Sudah dua jam Sarju memancing, tapi si ikan tak kunjung mau mamakan umpannya. Ketika ia melamun memikirkan aksi apa yang bisa membuat negara ini berubah,tiba-tiba dia melihat sebuah botol yang terapung dan tertutup rapat. Sarju kemudian mengambil botol itu, karena penasaran, Sarju membuka tutup botol, lalu tiba-tiba dari dalam botol keluar asap yang selanjutnya menebal dan menjadi jin raksasa yang mengambang di depan Sarju.
Karena tidak biasa melihat kejadian aneh Sarju hanya diam, jin yang ada di depannya berkata, “Terimakasih tuan, tuan telah membebaskan saya. Untuk itu tuan silahkan mengajukan tiga permintaan, saya akan mengabulkannya.
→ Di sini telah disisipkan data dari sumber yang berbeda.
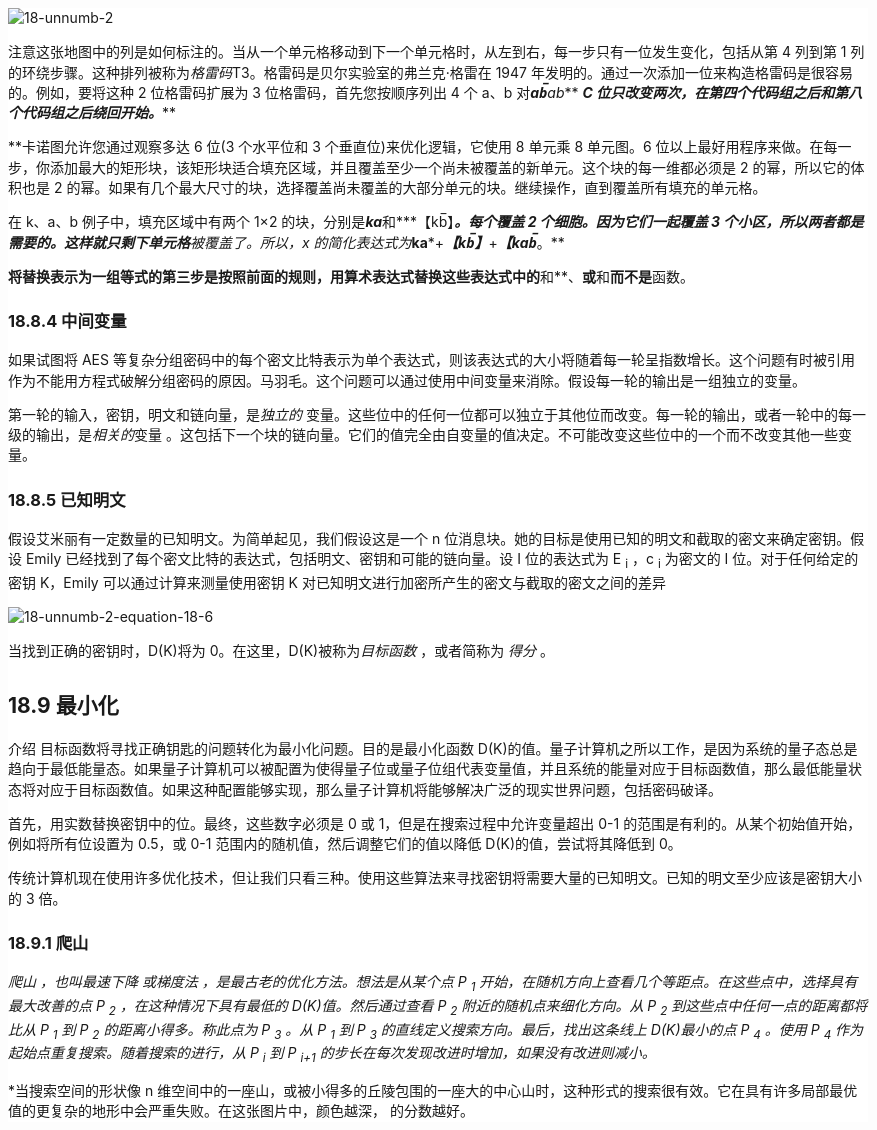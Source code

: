 ![18-unnumb-2](img/18-unnumb-2.png)

注意这张地图中的列是如何标注的。当从一个单元格移动到下一个单元格时，从左到右，每一步只有一位发生变化，包括从第 4 列到第 1 列的环绕步骤。这种排列被称为*格雷码*T3。格雷码是贝尔实验室的弗兰克·格雷在 1947 年发明的。通过一次添加一位来构造格雷码是很容易的。例如，要将这种 2 位格雷码扩展为 3 位格雷码，首先您按顺序列出 4 个 a、b 对*****ab̅******ab*** ******C*** 位只改变两次，在第四个代码组之后和第八个代码组之后绕回开始。*****

 **卡诺图允许您通过观察多达 6 位(3 个水平位和 3 个垂直位)来优化逻辑，它使用 8 单元乘 8 单元图。6 位以上最好用程序来做。在每一步，你添加最大的矩形块，该矩形块适合填充区域，并且覆盖至少一个尚未被覆盖的新单元。这个块的每一维都必须是 2 的幂，所以它的体积也是 2 的幂。如果有几个最大尺寸的块，选择覆盖尚未覆盖的大部分单元的块。继续操作，直到覆盖所有填充的单元格。

在 k、a、b 例子中，填充区域中有两个 1×2 的块，分别是***ka***和***【kb̅】***。每个覆盖 2 个细胞。因为它们一起覆盖 3 个小区，所以两者都是需要的。这样就只剩下单元格**被覆盖了。所以，x 的简化表达式为***ka***+***【kb̅】***+***【kab̅***。**

 **将替换表示为一组等式的第三步是按照前面的规则，用算术表达式替换这些表达式中的**和**、**或**和**而不是**函数。

### 18.8.4 中间变量

如果试图将 AES 等复杂分组密码中的每个密文比特表示为单个表达式，则该表达式的大小将随着每一轮呈指数增长。这个问题有时被引用作为不能用方程式破解分组密码的原因。马羽毛。这个问题可以通过使用中间变量来消除。假设每一轮的输出是一组独立的变量。

第一轮的输入，密钥，明文和链向量，是*独立的* 变量。这些位中的任何一位都可以独立于其他位而改变。每一轮的输出，或者一轮中的每一级的输出，是*相关的*变量 。这包括下一个块的链向量。它们的值完全由自变量的值决定。不可能改变这些位中的一个而不改变其他一些变量。

### 18.8.5 已知明文

假设艾米丽有一定数量的已知明文。为简单起见，我们假设这是一个 n 位消息块。她的目标是使用已知的明文和截取的密文来确定密钥。假设 Emily 已经找到了每个密文比特的表达式，包括明文、密钥和可能的链向量。设 I 位的表达式为 E <sub class="fm-subscript">i</sub> ，c <sub class="fm-subscript">i</sub> 为密文的 I 位。对于任何给定的密钥 K，Emily 可以通过计算来测量使用密钥 K 对已知明文进行加密所产生的密文与截取的密文之间的差异

![18-unnumb-2-equation-18-6](img/18-unnumb-2-equation-18-6.png)

当找到正确的密钥时，D(K)将为 0。在这里，D(K)被称为*目标函数* ，或者简称为 *得分* 。

## 18.9 最小化

介绍 目标函数将寻找正确钥匙的问题转化为最小化问题。目的是最小化函数 D(K)的值。量子计算机之所以工作，是因为系统的量子态总是趋向于最低能量态。如果量子计算机可以被配置为使得量子位或量子位组代表变量值，并且系统的能量对应于目标函数值，那么最低能量状态将对应于目标函数值。如果这种配置能够实现，那么量子计算机将能够解决广泛的现实世界问题，包括密码破译。

首先，用实数替换密钥中的位。最终，这些数字必须是 0 或 1，但是在搜索过程中允许变量超出 0-1 的范围是有利的。从某个初始值开始，例如将所有位设置为 0.5，或 0-1 范围内的随机值，然后调整它们的值以降低 D(K)的值，尝试将其降低到 0。

传统计算机现在使用许多优化技术，但让我们只看三种。使用这些算法来寻找密钥将需要大量的已知明文。已知的明文至少应该是密钥大小的 3 倍。

### 18.9.1 爬山

**爬山* ，也叫*最速下降* 或*梯度法* ，是最古老的优化方法。想法是从某个点 P <sub class="fm-subscript">1</sub> 开始，在随机方向上查看几个等距点。在这些点中，选择具有最大改善的点 P <sub class="fm-subscript">2</sub> ，在这种情况下具有最低的 D(K)值。然后通过查看 P <sub class="fm-subscript">2</sub> 附近的随机点来细化方向。从 P <sub class="fm-subscript">2</sub> 到这些点中任何一点的距离都将比从 P <sub class="fm-subscript">1</sub> 到 P <sub class="fm-subscript">2</sub> 的距离小得多。称此点为 P <sub class="fm-subscript">3</sub> 。从 P <sub class="fm-subscript">1</sub> 到 P <sub class="fm-subscript">3</sub> 的直线定义搜索方向。最后，找出这条线上 D(K)最小的点 P <sub class="fm-subscript">4</sub> 。使用 P <sub class="fm-subscript">4</sub> 作为起始点重复搜索。随着搜索的进行，从 P <sub class="fm-subscript">i</sub> 到 P <sub class="fm-subscript">i+1</sub> 的步长在每次发现改进时增加，如果没有改进则减小。*

 *当搜索空间的形状像 n 维空间中的一座山，或被小得多的丘陵包围的一座大的中心山时，这种形式的搜索很有效。它在具有许多局部最优值的更复杂的地形中会严重失败。在这张图片中，颜色越深， 的分数越好。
Sarju berpikir sejenak kemudian menjawab, “Baiklah jin, saya ingin tiga kejadian besar terjadi di negeri saya Indonesia ini.”
“Apa itu tuan?”
“Pertama saya ingin nilai tukar rupiah di negeri saya ini kembali menjadi Rp 2.000 per 1 dollar US. Kedua, saya mau semua uang hasil korupsi baik oleh swasta ataupun pejabat pemerintah dikembalikan kepada rakyat, dan semua pelaku kejahatan diadili. Ketiga, saya ingin hukum benar-benar bisa ditegakkan di negeri saya ini”.
Sang jin berpikir sejenak, kemudian menggeleng-gelengkan kepala. Pelan-pelan jasadnya kembali menjadi asap lalu berkumpul masuk ke dalam botol itu kembali. Dari dalam botol si jin berseru :
Sang jin berpikir sejenak, kemudian menggeleng-gelengkan kepala. Pelan-pelan jasadnya kembali menjadi asap lalu berkumpul masuk ke dalam botol itu kembali. Dari dalam botol si jin berseru :
“Tuan, tolong botolnya ditutup lagi!!”